I head back out to the street, Hoover sniffing the ground as we go. Just before we round the front corner of the house, Hoover stops dead in his tracks and raises his nose to the air. Then he barks excitedly several times. Thinking it might be Hurley, I head for the front yard at a fast clip and nearly trip over a white blur that runs into my feet as I round the corner of the house.
“Oh, my, I’m sorry,” says a female voice. “I didn’t know you were there.”
The white blur has materialized into a small dog—some type of poodle-looking thing—and I see that the female voice belongs to an older woman with brown eyes and a gray Joan of Are hairdo.
Hoover sits dutifully at my feet at first, watching the white fuzzy dog approach him. Seconds later he is desperately trying to stick his nose in the little dog’s butt, while the little dog yips and barks and bounces around like it’s on meth.
“Antoinette!” the woman yells, tugging on her leash. Unfortunately, the efforts of the two dogs have resulted in their leashes becoming intertwined and wrapped around my legs, so I nearly fall when the woman keeps pulling.
“Could you please ease up?” I say, trying to hop on my one good foot. The woman finally seems to realize what’s happening and she drops her leash completely. I do the same hoping to make the untangling process a little easier.
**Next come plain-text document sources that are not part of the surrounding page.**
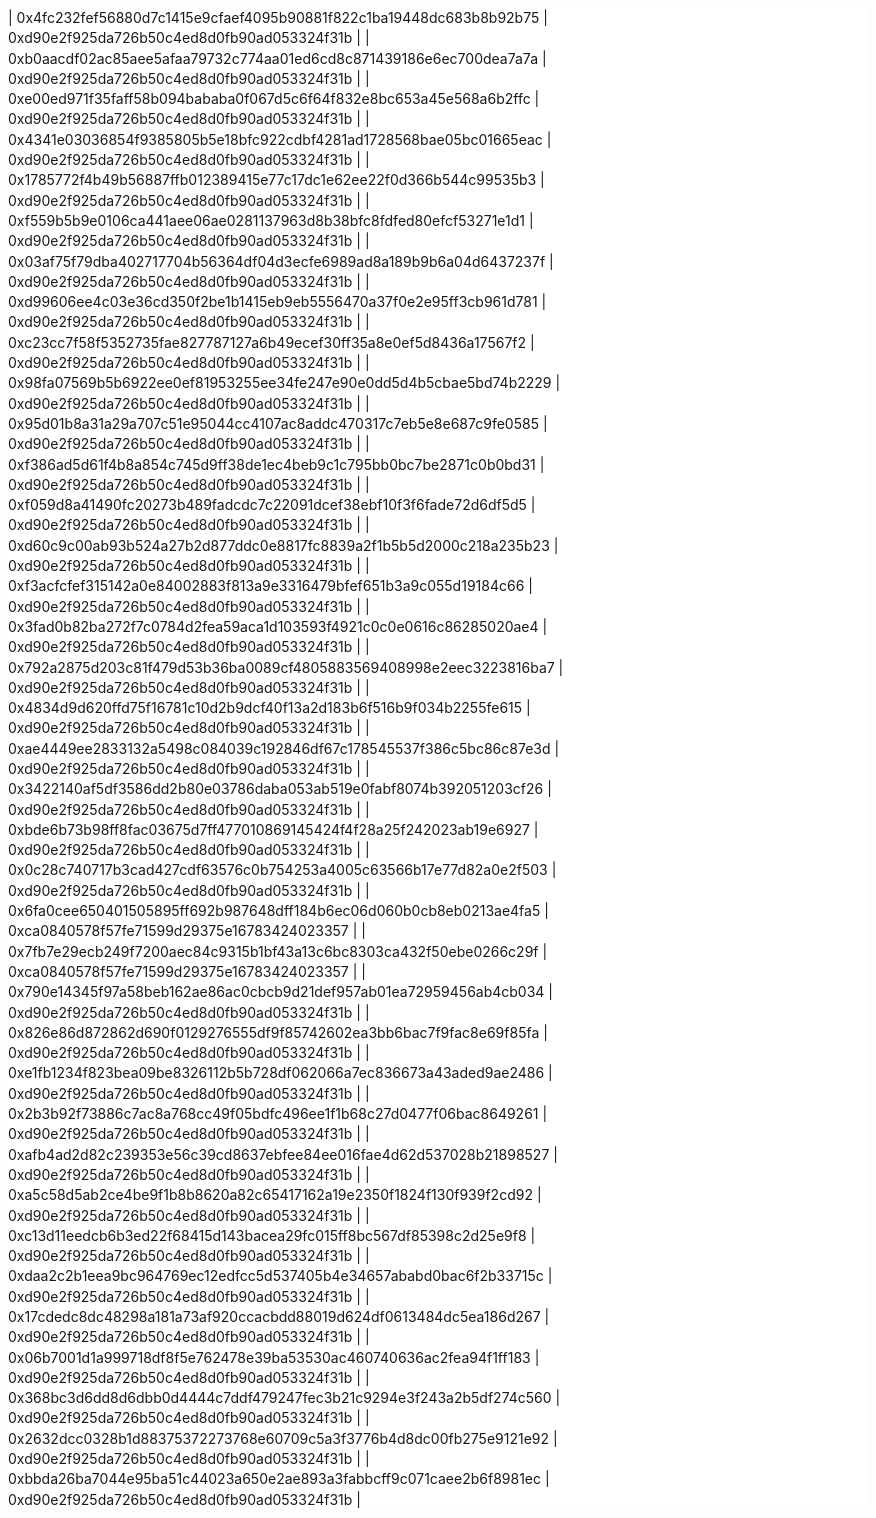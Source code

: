 | 0x4fc232fef56880d7c1415e9cfaef4095b90881f822c1ba19448dc683b8b92b75 | 0xd90e2f925da726b50c4ed8d0fb90ad053324f31b |
| 0xb0aacdf02ac85aee5afaa79732c774aa01ed6cd8c871439186e6ec700dea7a7a | 0xd90e2f925da726b50c4ed8d0fb90ad053324f31b |
| 0xe00ed971f35faff58b094bababa0f067d5c6f64f832e8bc653a45e568a6b2ffc | 0xd90e2f925da726b50c4ed8d0fb90ad053324f31b |
| 0x4341e03036854f9385805b5e18bfc922cdbf4281ad1728568bae05bc01665eac | 0xd90e2f925da726b50c4ed8d0fb90ad053324f31b |
| 0x1785772f4b49b56887ffb012389415e77c17dc1e62ee22f0d366b544c99535b3 | 0xd90e2f925da726b50c4ed8d0fb90ad053324f31b |
| 0xf559b5b9e0106ca441aee06ae0281137963d8b38bfc8fdfed80efcf53271e1d1 | 0xd90e2f925da726b50c4ed8d0fb90ad053324f31b |
| 0x03af75f79dba402717704b56364df04d3ecfe6989ad8a189b9b6a04d6437237f | 0xd90e2f925da726b50c4ed8d0fb90ad053324f31b |
| 0xd99606ee4c03e36cd350f2be1b1415eb9eb5556470a37f0e2e95ff3cb961d781 | 0xd90e2f925da726b50c4ed8d0fb90ad053324f31b |
| 0xc23cc7f58f5352735fae827787127a6b49ecef30ff35a8e0ef5d8436a17567f2 | 0xd90e2f925da726b50c4ed8d0fb90ad053324f31b |
| 0x98fa07569b5b6922ee0ef81953255ee34fe247e90e0dd5d4b5cbae5bd74b2229 | 0xd90e2f925da726b50c4ed8d0fb90ad053324f31b |
| 0x95d01b8a31a29a707c51e95044cc4107ac8addc470317c7eb5e8e687c9fe0585 | 0xd90e2f925da726b50c4ed8d0fb90ad053324f31b |
| 0xf386ad5d61f4b8a854c745d9ff38de1ec4beb9c1c795bb0bc7be2871c0b0bd31 | 0xd90e2f925da726b50c4ed8d0fb90ad053324f31b |
| 0xf059d8a41490fc20273b489fadcdc7c22091dcef38ebf10f3f6fade72d6df5d5 | 0xd90e2f925da726b50c4ed8d0fb90ad053324f31b |
| 0xd60c9c00ab93b524a27b2d877ddc0e8817fc8839a2f1b5b5d2000c218a235b23 | 0xd90e2f925da726b50c4ed8d0fb90ad053324f31b |
| 0xf3acfcfef315142a0e84002883f813a9e3316479bfef651b3a9c055d19184c66 | 0xd90e2f925da726b50c4ed8d0fb90ad053324f31b |
| 0x3fad0b82ba272f7c0784d2fea59aca1d103593f4921c0c0e0616c86285020ae4 | 0xd90e2f925da726b50c4ed8d0fb90ad053324f31b |
| 0x792a2875d203c81f479d53b36ba0089cf4805883569408998e2eec3223816ba7 | 0xd90e2f925da726b50c4ed8d0fb90ad053324f31b |
| 0x4834d9d620ffd75f16781c10d2b9dcf40f13a2d183b6f516b9f034b2255fe615 | 0xd90e2f925da726b50c4ed8d0fb90ad053324f31b |
| 0xae4449ee2833132a5498c084039c192846df67c178545537f386c5bc86c87e3d | 0xd90e2f925da726b50c4ed8d0fb90ad053324f31b |
| 0x3422140af5df3586dd2b80e03786daba053ab519e0fabf8074b392051203cf26 | 0xd90e2f925da726b50c4ed8d0fb90ad053324f31b |
| 0xbde6b73b98ff8fac03675d7ff477010869145424f4f28a25f242023ab19e6927 | 0xd90e2f925da726b50c4ed8d0fb90ad053324f31b |
| 0x0c28c740717b3cad427cdf63576c0b754253a4005c63566b17e77d82a0e2f503 | 0xd90e2f925da726b50c4ed8d0fb90ad053324f31b |
| 0x6fa0cee650401505895ff692b987648dff184b6ec06d060b0cb8eb0213ae4fa5 | 0xca0840578f57fe71599d29375e16783424023357 |
| 0x7fb7e29ecb249f7200aec84c9315b1bf43a13c6bc8303ca432f50ebe0266c29f | 0xca0840578f57fe71599d29375e16783424023357 |
| 0x790e14345f97a58beb162ae86ac0cbcb9d21def957ab01ea72959456ab4cb034 | 0xd90e2f925da726b50c4ed8d0fb90ad053324f31b |
| 0x826e86d872862d690f0129276555df9f85742602ea3bb6bac7f9fac8e69f85fa | 0xd90e2f925da726b50c4ed8d0fb90ad053324f31b |
| 0xe1fb1234f823bea09be8326112b5b728df062066a7ec836673a43aded9ae2486 | 0xd90e2f925da726b50c4ed8d0fb90ad053324f31b |
| 0x2b3b92f73886c7ac8a768cc49f05bdfc496ee1f1b68c27d0477f06bac8649261 | 0xd90e2f925da726b50c4ed8d0fb90ad053324f31b |
| 0xafb4ad2d82c239353e56c39cd8637ebfee84ee016fae4d62d537028b21898527 | 0xd90e2f925da726b50c4ed8d0fb90ad053324f31b |
| 0xa5c58d5ab2ce4be9f1b8b8620a82c65417162a19e2350f1824f130f939f2cd92 | 0xd90e2f925da726b50c4ed8d0fb90ad053324f31b |
| 0xc13d11eedcb6b3ed22f68415d143bacea29fc015ff8bc567df85398c2d25e9f8 | 0xd90e2f925da726b50c4ed8d0fb90ad053324f31b |
| 0xdaa2c2b1eea9bc964769ec12edfcc5d537405b4e34657ababd0bac6f2b33715c | 0xd90e2f925da726b50c4ed8d0fb90ad053324f31b |
| 0x17cdedc8dc48298a181a73af920ccacbdd88019d624df0613484dc5ea186d267 | 0xd90e2f925da726b50c4ed8d0fb90ad053324f31b |
| 0x06b7001d1a999718df8f5e762478e39ba53530ac460740636ac2fea94f1ff183 | 0xd90e2f925da726b50c4ed8d0fb90ad053324f31b |
| 0x368bc3d6dd8d6dbb0d4444c7ddf479247fec3b21c9294e3f243a2b5df274c560 | 0xd90e2f925da726b50c4ed8d0fb90ad053324f31b |
| 0x2632dcc0328b1d88375372273768e60709c5a3f3776b4d8dc00fb275e9121e92 | 0xd90e2f925da726b50c4ed8d0fb90ad053324f31b |
| 0xbbda26ba7044e95ba51c44023a650e2ae893a3fabbcff9c071caee2b6f8981ec | 0xd90e2f925da726b50c4ed8d0fb90ad053324f31b |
But the fuzzy white wonder keeps darting in and out between my legs, nipping at Hoover’s heels and making a general pest of herself. As Hoover tries to avoid her bites and sniff her butt instead, he starts running between my legs, too. Finally, in desperation, I reach down and unhook him from the leash completely. Sensing his newfound freedom, he immediately takes off for a nearby bush. Antoinette follows and I manage to get her leash unwrapped from my ankle in the nick of time.
“What are you doing here?” the woman asks, narrowing her eyes at me.
“I’m sorry, who are you?”
“Helen Baxter.”
The name rings no bells so I start to do my own introduction. “I’m Mattie Win—”
“I know who you are,” Helen says, cutting me off. “You’re that nurse who works at the ME’s office now, right?”
I nod, not surprised she knows me. My face along with other more delicate parts of my anatomy recently appeared on the cover of a national tabloid thanks to a rather high-profile case our office handled. That, combined with the fact that I live in a small town where the only thing that moves faster than good news is bad news, has made it hard for me to remain anonymous.
“What are you doing here?” Helen asks again.
“I’m trying to investigate—”
“You’re looking into Harold’s death, aren’t you?” she says. “I live over on the next block and I saw you there at Harold’s house with that cop the other night, and now I see there’s crime tape up on his door. Was Harold murdered, because it wouldn’t surprise me if he was. There have been some very strange things going on in this neighborhood lately.”
“What do you mean?” I ask, getting the distinct impression that Helen doesn’t miss much of what goes on in the area.
But rather than answer me, she yells, “Stop it, you little slut!”
I’m about to be offended when I realize it’s her dog she’s yelling at, not me. Hoover is sitting next to a bush trembling, his eyes big and round. Mere inches in front of him, facing away from Hoover with her shoulders on the ground and her butt stuck up in the air, is Antoinette. Her knobby little tail is twitching back and forth, back and forth, as she whimpers. Helen walks over and scoops Antoinette off the ground, giving me an apologetic look. “I’m sorry, Antoinette is in heat and I’m afraid she’s rather desperate to compromise herself.”